## YOUR TASK
Down to the last line, restate the records below word for word, dropping every image.

## DATA SUPPLIED
-*-

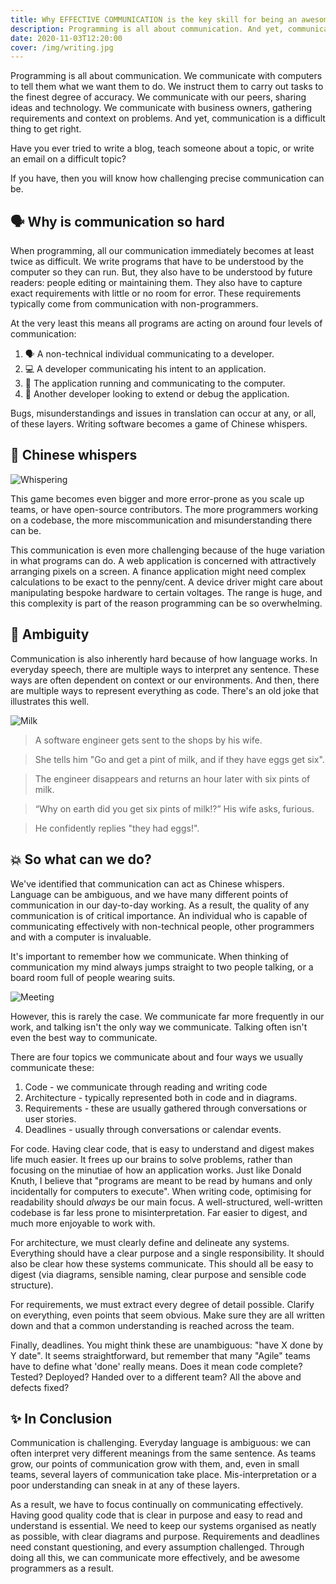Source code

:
 ```yaml
---
title: Why EFFECTIVE COMMUNICATION is the key skill for being an awesome programmer
description: Programming is all about communication. And yet, communication is a difficult thing to get right. Here's why it's so important, and how to communicate better.
date: 2020-11-03T12:20:00
cover: /img/writing.jpg
---
```


Programming is all about communication. We communicate with computers to tell them what we want them to do. We instruct them to carry out tasks to the finest degree of accuracy. We communicate with our peers, sharing ideas and technology. We communicate with business owners, gathering requirements and context on problems. And yet, communication is a difficult thing to get right.

Have you ever tried to write a blog, teach someone about a topic, or write an email on a difficult topic?

If you have, then you will know how challenging precise communication can be.

## 🗣️ Why is communication so hard

When programming, all our communication immediately becomes at least twice as difficult. We write programs that have to be understood by the computer so they can run. But, they also have to be understood by future readers: people editing or maintaining them. They also have to capture exact requirements with little or no room for error. These requirements typically come from communication with non-programmers.

At the very least this means all programs are acting on around four levels of communication:
1. 🗣️ A non-technical individual communicating to a developer.
2. 💻 A developer communicating his intent to an application.
3. 🤖 The application running and communicating to the computer.
4. 🐛 Another developer looking to extend or debug the application.

Bugs, misunderstandings and issues in translation can occur at any, or all, of these layers. Writing software becomes a game of Chinese whispers.

## 🙊 Chinese whispers

![Whispering](/img/whisper.jpg)

This game becomes even bigger and more error-prone as you scale up teams, or have open-source contributors. The more programmers working on a codebase, the more miscommunication and misunderstanding there can be.

This communication is even more challenging because of the huge variation in what programs can do. A web application is concerned with attractively arranging pixels on a screen. A finance application might need complex calculations to be exact to the penny/cent. A device driver might care about manipulating bespoke hardware to certain voltages. The range is huge, and this complexity is part of the reason programming can be so overwhelming.

## 🤷 Ambiguity

Communication is also inherently hard because of how language works. In everyday speech, there are multiple ways to interpret any sentence. These ways are often dependent on context or our environments. And then, there are multiple ways to represent everything as code. There's an old joke that illustrates this well.

![Milk](/img/milk.jpg)

> A software engineer gets sent to the shops by his wife.

> She tells him "Go and get a pint of milk, and if they have eggs get six".

> The engineer disappears and returns an hour later with six pints of milk.

> “Why on earth did you get six pints of milk!?” His wife asks, furious.

> He confidently replies "they had eggs!".


## 💥 So what can we do?

We've identified that communication can act as Chinese whispers. Language can be ambiguous, and we have many different points of communication in our day-to-day working. As a result, the quality of any communication is of critical importance. An individual who is capable of communicating effectively with non-technical people, other programmers and with a computer is invaluable.

It's important to remember how we communicate. When thinking of communication my mind always jumps straight to two people talking, or a board room full of people wearing suits.

![Meeting](/img/meeting.jpg)

However, this is rarely the case. We communicate far more frequently in our work, and talking isn't the only way we communicate. Talking often isn't even the best way to communicate.

There are four topics we communicate about and four ways we usually communicate these:
1. Code - we communicate through reading and writing code
2. Architecture - typically represented both in code and in diagrams.
3. Requirements - these are usually gathered through conversations or user stories.
4. Deadlines - usually through conversations or calendar events.

For code. Having clear code, that is easy to understand and digest makes life much easier. It frees up our brains to solve problems, rather than focusing on the minutiae of how an application works. Just like Donald Knuth, I believe that "programs are meant to be read by humans and only incidentally for computers to execute". When writing code, optimising for readability should *always* be our main focus. A well-structured, well-written codebase is far less prone to misinterpretation. Far easier to digest, and much more enjoyable to work with.

For architecture, we must clearly define and delineate any systems. Everything should have a clear purpose and a single responsibility. It should also be clear how these systems communicate. This should all be easy to digest (via diagrams, sensible naming, clear purpose and sensible code structure).

For requirements, we must extract every degree of detail possible. Clarify on everything, even points that seem obvious. Make sure they are all written down and that a common understanding is reached across the team.

Finally, deadlines. You might think these are unambiguous: "have X done by Y date". It seems straightforward, but remember that many "Agile" teams have to define what 'done' really means. Does it mean code complete? Tested? Deployed? Handed over to a different team? All the above and defects fixed?


## ✨ In Conclusion

Communication is challenging. Everyday language is ambiguous: we can often interpret very different meanings from the same sentence. As teams grow, our points of communication grow with them, and, even in small teams, several layers of communication take place. Mis-interpretation or a poor understanding can sneak in at any of these layers.

As a result, we have to focus continually on communicating effectively. Having good quality code that is clear in purpose and easy to read and understand is essential. We need to keep our systems organised as neatly as possible, with clear diagrams and purpose. Requirements and deadlines need constant questioning, and every assumption challenged. Through doing all this, we can communicate more effectively, and be awesome programmers as a result.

-*-

## EXERCISE ANSWER
Source code

:
 ```yaml
---
title: Why EFFECTIVE COMMUNICATION is the key skill for being an awesome programmer
description: Programming is all about communication. And yet, communication is a difficult thing to get right. Here's why it's so important, and how to communicate better.
date: 2020-11-03T12:20:00
cover: /img/writing.jpg
---
```


Programming is all about communication. We communicate with computers to tell them what we want them to do. We instruct them to carry out tasks to the finest degree of accuracy. We communicate with our peers, sharing ideas and technology. We communicate with business owners, gathering requirements and context on problems. And yet, communication is a difficult thing to get right.

Have you ever tried to write a blog, teach someone about a topic, or write an email on a difficult topic?

If you have, then you will know how challenging precise communication can be.

## 🗣️ Why is communication so hard

When programming, all our communication immediately becomes at least twice as difficult. We write programs that have to be understood by the computer so they can run. But, they also have to be understood by future readers: people editing or maintaining them. They also have to capture exact requirements with little or no room for error. These requirements typically come from communication with non-programmers.

At the very least this means all programs are acting on around four levels of communication:
1. 🗣️ A non-technical individual communicating to a developer.
2. 💻 A developer communicating his intent to an application.
3. 🤖 The application running and communicating to the computer.
4. 🐛 Another developer looking to extend or debug the application.

Bugs, misunderstandings and issues in translation can occur at any, or all, of these layers. Writing software becomes a game of Chinese whispers.

## 🙊 Chinese whispers

![Whispering](/img/whisper.jpg)

This game becomes even bigger and more error-prone as you scale up teams, or have open-source contributors. The more programmers working on a codebase, the more miscommunication and misunderstanding there can be.

This communication is even more challenging because of the huge variation in what programs can do. A web application is concerned with attractively arranging pixels on a screen. A finance application might need complex calculations to be exact to the penny/cent. A device driver might care about manipulating bespoke hardware to certain voltages. The range is huge, and this complexity is part of the reason programming can be so overwhelming.

## 🤷 Ambiguity

Communication is also inherently hard because of how language works. In everyday speech, there are multiple ways to interpret any sentence. These ways are often dependent on context or our environments. And then, there are multiple ways to represent everything as code. There's an old joke that illustrates this well.

![Milk](/img/milk.jpg)

> A software engineer gets sent to the shops by his wife.

> She tells him "Go and get a pint of milk, and if they have eggs get six".

> The engineer disappears and returns an hour later with six pints of milk.

> “Why on earth did you get six pints of milk!?” His wife asks, furious.

> He confidently replies "they had eggs!".


## 💥 So what can we do?

We've identified that communication can act as Chinese whispers. Language can be ambiguous, and we have many different points of communication in our day-to-day working. As a result, the quality of any communication is of critical importance. An individual who is capable of communicating effectively with non-technical people, other programmers and with a computer is invaluable.

It's important to remember how we communicate. When thinking of communication my mind always jumps straight to two people talking, or a board room full of people wearing suits.

![Meeting](/img/meeting.jpg)

However, this is rarely the case. We communicate far more frequently in our work, and talking isn't the only way we communicate. Talking often isn't even the best way to communicate.

There are four topics we communicate about and four ways we usually communicate these:
1. Code - we communicate through reading and writing code
2. Architecture - typically represented both in code and in diagrams.
3. Requirements - these are usually gathered through conversations or user stories.
4. Deadlines - usually through conversations or calendar events.

For code. Having clear code, that is easy to understand and digest makes life much easier. It frees up our brains to solve problems, rather than focusing on the minutiae of how an application works. Just like Donald Knuth, I believe that "programs are meant to be read by humans and only incidentally for computers to execute". When writing code, optimising for readability should *always* be our main focus. A well-structured, well-written codebase is far less prone to misinterpretation. Far easier to digest, and much more enjoyable to work with.

For architecture, we must clearly define and delineate any systems. Everything should have a clear purpose and a single responsibility. It should also be clear how these systems communicate. This should all be easy to digest (via diagrams, sensible naming, clear purpose and sensible code structure).

For requirements, we must extract every degree of detail possible. Clarify on everything, even points that seem obvious. Make sure they are all written down and that a common understanding is reached across the team.

Finally, deadlines. You might think these are unambiguous: "have X done by Y date". It seems straightforward, but remember that many "Agile" teams have to define what 'done' really means. Does it mean code complete? Tested? Deployed? Handed over to a different team? All the above and defects fixed?


## ✨ In Conclusion

Communication is challenging. Everyday language is ambiguous: we can often interpret very different meanings from the same sentence. As teams grow, our points of communication grow with them, and, even in small teams, several layers of communication take place. Mis-interpretation or a poor understanding can sneak in at any of these layers.

As a result, we have to focus continually on communicating effectively. Having good quality code that is clear in purpose and easy to read and understand is essential. We need to keep our systems organised as neatly as possible, with clear diagrams and purpose. Requirements and deadlines need constant questioning, and every assumption challenged. Through doing all this, we can communicate more effectively, and be awesome programmers as a result.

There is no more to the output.